PROVIDED ENTRIES section start

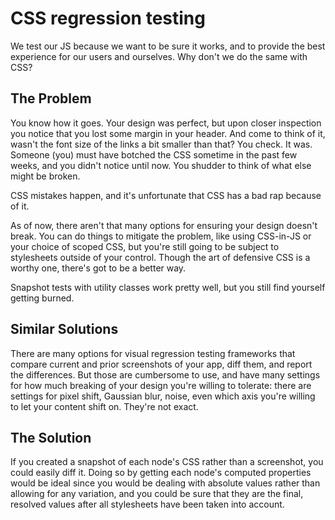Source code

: # CSS regression testing

We test our JS because we want to be sure it works, and to provide the best experience for our users and ourselves. Why don't we do the same with CSS?

## The Problem

You know how it goes. Your design was perfect, but upon closer inspection you notice that you lost some margin in your header. And come to think of it, wasn't the font size of the links a bit smaller than that? You check. It was. Someone (you) must have botched the CSS sometime in the past few weeks, and you didn't notice until now. You shudder to think of what else might be broken. 

CSS mistakes happen, and it's unfortunate that CSS has a bad rap because of it. 

As of now, there aren't that many options for ensuring your design doesn't break. You can do things to mitigate the problem, like using CSS-in-JS or your choice of scoped CSS, but you're still going to be subject to stylesheets outside of your control. Though the art of defensive CSS is a worthy one, there's got to be a better way.

Snapshot tests with utility classes work pretty well, but you still find yourself getting burned. 

## Similar Solutions

There are many options for visual regression testing frameworks that compare current and prior screenshots of your app, diff them, and report the differences. But those are cumbersome to use, and have many settings for how much breaking of your design you're willing to tolerate: there are settings for pixel shift, Gaussian blur, noise, even which axis you're willing to let your content shift on. They're not exact. 

## The Solution

If you created a snapshot of each node's CSS rather than a screenshot, you could easily diff it. Doing so by getting each node's computed properties would be ideal since you would be dealing with absolute values rather than allowing for any variation, and you could be sure that they are the final, resolved values after all stylesheets have been taken into account. 
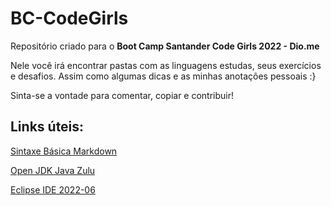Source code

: # BC-CodeGirls
Repositório criado para o **Boot Camp Santander Code Girls 2022 - Dio.me**

Nele você irá encontrar pastas com as linguagens estudas, seus exercícios e desafios. Assim como algumas dicas e as minhas anotações pessoais :}

Sinta-se a vontade para comentar, copiar e contribuir!

## Links úteis:
[Sintaxe Básica Markdown](https://www.markdownguide.org/basic-syntax/)

[Open JDK Java Zulu](https://www.azul.com/downloads/)

[Eclipse IDE 2022-06](https://www.eclipse.org/downloads/)

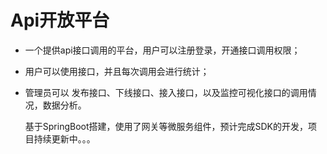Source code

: # Api开放平台
- 一个提供api接口调用的平台，用户可以注册登录，开通接口调用权限；

- 用户可以使用接口，并且每次调用会进行统计；

- 管理员可以 发布接口、下线接口、接入接口，以及监控可视化接口的调用情况，数据分析。

  基于SpringBoot搭建，使用了网关等微服务组件，预计完成SDK的开发，项目持续更新中。。。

PROVIDED ENTRIES section end

_EXERCISE REQUIREMENTS:_ From the first record to the last, transcribe everything exactly but drop the pictures.

_FINISHED EXERCISE:_
Source code

: # CSS regression testing

We test our JS because we want to be sure it works, and to provide the best experience for our users and ourselves. Why don't we do the same with CSS?

## The Problem

You know how it goes. Your design was perfect, but upon closer inspection you notice that you lost some margin in your header. And come to think of it, wasn't the font size of the links a bit smaller than that? You check. It was. Someone (you) must have botched the CSS sometime in the past few weeks, and you didn't notice until now. You shudder to think of what else might be broken. 

CSS mistakes happen, and it's unfortunate that CSS has a bad rap because of it. 

As of now, there aren't that many options for ensuring your design doesn't break. You can do things to mitigate the problem, like using CSS-in-JS or your choice of scoped CSS, but you're still going to be subject to stylesheets outside of your control. Though the art of defensive CSS is a worthy one, there's got to be a better way.

Snapshot tests with utility classes work pretty well, but you still find yourself getting burned. 

## Similar Solutions

There are many options for visual regression testing frameworks that compare current and prior screenshots of your app, diff them, and report the differences. But those are cumbersome to use, and have many settings for how much breaking of your design you're willing to tolerate: there are settings for pixel shift, Gaussian blur, noise, even which axis you're willing to let your content shift on. They're not exact. 

## The Solution

If you created a snapshot of each node's CSS rather than a screenshot, you could easily diff it. Doing so by getting each node's computed properties would be ideal since you would be dealing with absolute values rather than allowing for any variation, and you could be sure that they are the final, resolved values after all stylesheets have been taken into account. 
Source code

: # BC-CodeGirls
Repositório criado para o **Boot Camp Santander Code Girls 2022 - Dio.me**

Nele você irá encontrar pastas com as linguagens estudas, seus exercícios e desafios. Assim como algumas dicas e as minhas anotações pessoais :}

Sinta-se a vontade para comentar, copiar e contribuir!

## Links úteis:
[Sintaxe Básica Markdown](https://www.markdownguide.org/basic-syntax/)

[Open JDK Java Zulu](https://www.azul.com/downloads/)

[Eclipse IDE 2022-06](https://www.eclipse.org/downloads/)

Source code

: # Api开放平台
- 一个提供api接口调用的平台，用户可以注册登录，开通接口调用权限；

- 用户可以使用接口，并且每次调用会进行统计；

- 管理员可以 发布接口、下线接口、接入接口，以及监控可视化接口的调用情况，数据分析。

  基于SpringBoot搭建，使用了网关等微服务组件，预计完成SDK的开发，项目持续更新中。。。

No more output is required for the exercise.